(Source texts of formatted documents)
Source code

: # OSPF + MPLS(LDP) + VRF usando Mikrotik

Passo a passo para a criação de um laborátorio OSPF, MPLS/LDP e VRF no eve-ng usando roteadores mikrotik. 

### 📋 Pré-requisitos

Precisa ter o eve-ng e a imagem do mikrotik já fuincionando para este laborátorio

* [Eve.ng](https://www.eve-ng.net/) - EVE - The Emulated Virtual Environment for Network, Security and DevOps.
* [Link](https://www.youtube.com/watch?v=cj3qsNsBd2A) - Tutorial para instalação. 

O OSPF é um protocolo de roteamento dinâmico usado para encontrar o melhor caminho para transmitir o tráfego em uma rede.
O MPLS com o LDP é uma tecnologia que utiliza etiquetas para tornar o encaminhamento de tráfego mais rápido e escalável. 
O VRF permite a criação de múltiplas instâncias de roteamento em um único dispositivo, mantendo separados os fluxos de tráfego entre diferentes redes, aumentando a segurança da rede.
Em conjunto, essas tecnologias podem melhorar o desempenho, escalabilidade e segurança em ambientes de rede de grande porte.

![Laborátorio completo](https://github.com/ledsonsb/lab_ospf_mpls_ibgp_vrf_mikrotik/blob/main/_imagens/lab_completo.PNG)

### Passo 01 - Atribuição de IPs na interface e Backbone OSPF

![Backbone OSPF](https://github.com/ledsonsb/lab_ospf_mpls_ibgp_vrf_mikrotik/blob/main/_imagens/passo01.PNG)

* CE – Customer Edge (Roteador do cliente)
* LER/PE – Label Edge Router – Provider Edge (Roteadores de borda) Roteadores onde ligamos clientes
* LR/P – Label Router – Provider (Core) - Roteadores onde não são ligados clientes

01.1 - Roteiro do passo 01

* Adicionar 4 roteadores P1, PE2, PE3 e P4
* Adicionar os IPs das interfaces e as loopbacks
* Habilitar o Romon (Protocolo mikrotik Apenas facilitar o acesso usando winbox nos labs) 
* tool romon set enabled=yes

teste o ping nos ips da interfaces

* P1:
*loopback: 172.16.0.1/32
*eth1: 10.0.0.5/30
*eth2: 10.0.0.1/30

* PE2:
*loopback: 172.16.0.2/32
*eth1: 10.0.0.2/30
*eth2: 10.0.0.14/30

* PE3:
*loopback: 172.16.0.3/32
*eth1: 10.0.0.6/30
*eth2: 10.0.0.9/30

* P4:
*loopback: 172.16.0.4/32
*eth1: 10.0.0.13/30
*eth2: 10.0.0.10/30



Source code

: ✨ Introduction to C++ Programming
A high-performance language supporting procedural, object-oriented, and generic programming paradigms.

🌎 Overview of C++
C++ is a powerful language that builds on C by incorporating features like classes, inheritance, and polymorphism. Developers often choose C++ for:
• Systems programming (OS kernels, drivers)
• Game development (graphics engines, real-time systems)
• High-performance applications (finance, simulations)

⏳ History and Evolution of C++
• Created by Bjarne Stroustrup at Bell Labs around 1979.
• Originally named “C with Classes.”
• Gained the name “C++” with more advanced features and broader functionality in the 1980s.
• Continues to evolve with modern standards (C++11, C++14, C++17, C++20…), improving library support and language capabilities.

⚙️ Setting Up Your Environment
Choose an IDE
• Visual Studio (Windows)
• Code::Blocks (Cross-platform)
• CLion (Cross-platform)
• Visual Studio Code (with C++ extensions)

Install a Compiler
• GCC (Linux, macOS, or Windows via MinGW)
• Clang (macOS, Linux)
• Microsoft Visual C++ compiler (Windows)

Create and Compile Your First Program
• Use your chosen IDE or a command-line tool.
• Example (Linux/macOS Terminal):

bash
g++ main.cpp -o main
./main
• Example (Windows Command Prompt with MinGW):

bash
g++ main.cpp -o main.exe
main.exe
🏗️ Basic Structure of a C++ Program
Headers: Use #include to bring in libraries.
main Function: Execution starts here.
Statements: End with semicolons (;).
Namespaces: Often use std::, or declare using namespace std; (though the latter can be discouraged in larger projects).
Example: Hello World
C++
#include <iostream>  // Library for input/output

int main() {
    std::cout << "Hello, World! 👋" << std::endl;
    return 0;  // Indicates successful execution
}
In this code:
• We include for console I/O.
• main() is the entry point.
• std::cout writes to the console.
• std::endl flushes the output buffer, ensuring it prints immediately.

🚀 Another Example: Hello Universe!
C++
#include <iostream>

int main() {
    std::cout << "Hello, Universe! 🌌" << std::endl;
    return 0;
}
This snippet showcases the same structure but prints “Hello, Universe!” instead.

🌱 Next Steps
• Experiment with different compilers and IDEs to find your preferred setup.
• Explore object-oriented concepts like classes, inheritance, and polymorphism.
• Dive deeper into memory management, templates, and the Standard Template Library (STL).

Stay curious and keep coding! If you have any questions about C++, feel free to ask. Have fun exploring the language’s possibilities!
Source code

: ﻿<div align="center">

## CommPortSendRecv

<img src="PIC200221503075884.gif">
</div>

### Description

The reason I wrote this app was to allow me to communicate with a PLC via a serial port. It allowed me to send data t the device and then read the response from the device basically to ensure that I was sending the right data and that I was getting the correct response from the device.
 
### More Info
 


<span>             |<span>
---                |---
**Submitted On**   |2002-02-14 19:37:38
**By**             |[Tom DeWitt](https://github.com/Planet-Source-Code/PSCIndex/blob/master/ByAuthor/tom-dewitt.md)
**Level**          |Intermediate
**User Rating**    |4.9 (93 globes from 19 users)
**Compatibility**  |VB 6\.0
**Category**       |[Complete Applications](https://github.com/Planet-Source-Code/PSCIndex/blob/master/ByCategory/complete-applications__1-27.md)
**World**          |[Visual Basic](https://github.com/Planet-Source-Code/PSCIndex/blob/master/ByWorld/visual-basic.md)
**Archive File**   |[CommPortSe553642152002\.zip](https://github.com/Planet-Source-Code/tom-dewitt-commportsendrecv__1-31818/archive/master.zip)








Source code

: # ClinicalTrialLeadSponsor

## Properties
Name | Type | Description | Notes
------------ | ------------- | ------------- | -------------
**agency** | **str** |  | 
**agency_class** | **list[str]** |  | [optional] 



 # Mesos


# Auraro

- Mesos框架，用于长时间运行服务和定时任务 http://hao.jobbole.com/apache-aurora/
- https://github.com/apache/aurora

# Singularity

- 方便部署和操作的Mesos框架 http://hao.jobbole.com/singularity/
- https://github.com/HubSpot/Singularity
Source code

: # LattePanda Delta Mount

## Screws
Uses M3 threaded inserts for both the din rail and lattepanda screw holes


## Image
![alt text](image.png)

**Task brief**
In the entries above, find the line holding "C++ is a powerful" and the line holding "a command-line tool.", then retype exactly those two lines and every line between them, and nothing else.

**Reply**
C++ is a powerful language that builds on C by incorporating features like classes, inheritance, and polymorphism. Developers often choose C++ for:
• Systems programming (OS kernels, drivers)
• Game development (graphics engines, real-time systems)
• High-performance applications (finance, simulations)

⏳ History and Evolution of C++
• Created by Bjarne Stroustrup at Bell Labs around 1979.
• Originally named “C with Classes.”
• Gained the name “C++” with more advanced features and broader functionality in the 1980s.
• Continues to evolve with modern standards (C++11, C++14, C++17, C++20…), improving library support and language capabilities.

⚙️ Setting Up Your Environment
Choose an IDE
• Visual Studio (Windows)
• Code::Blocks (Cross-platform)
• CLion (Cross-platform)
• Visual Studio Code (with C++ extensions)

Install a Compiler
• GCC (Linux, macOS, or Windows via MinGW)
• Clang (macOS, Linux)
• Microsoft Visual C++ compiler (Windows)

Create and Compile Your First Program
• Use your chosen IDE or a command-line tool.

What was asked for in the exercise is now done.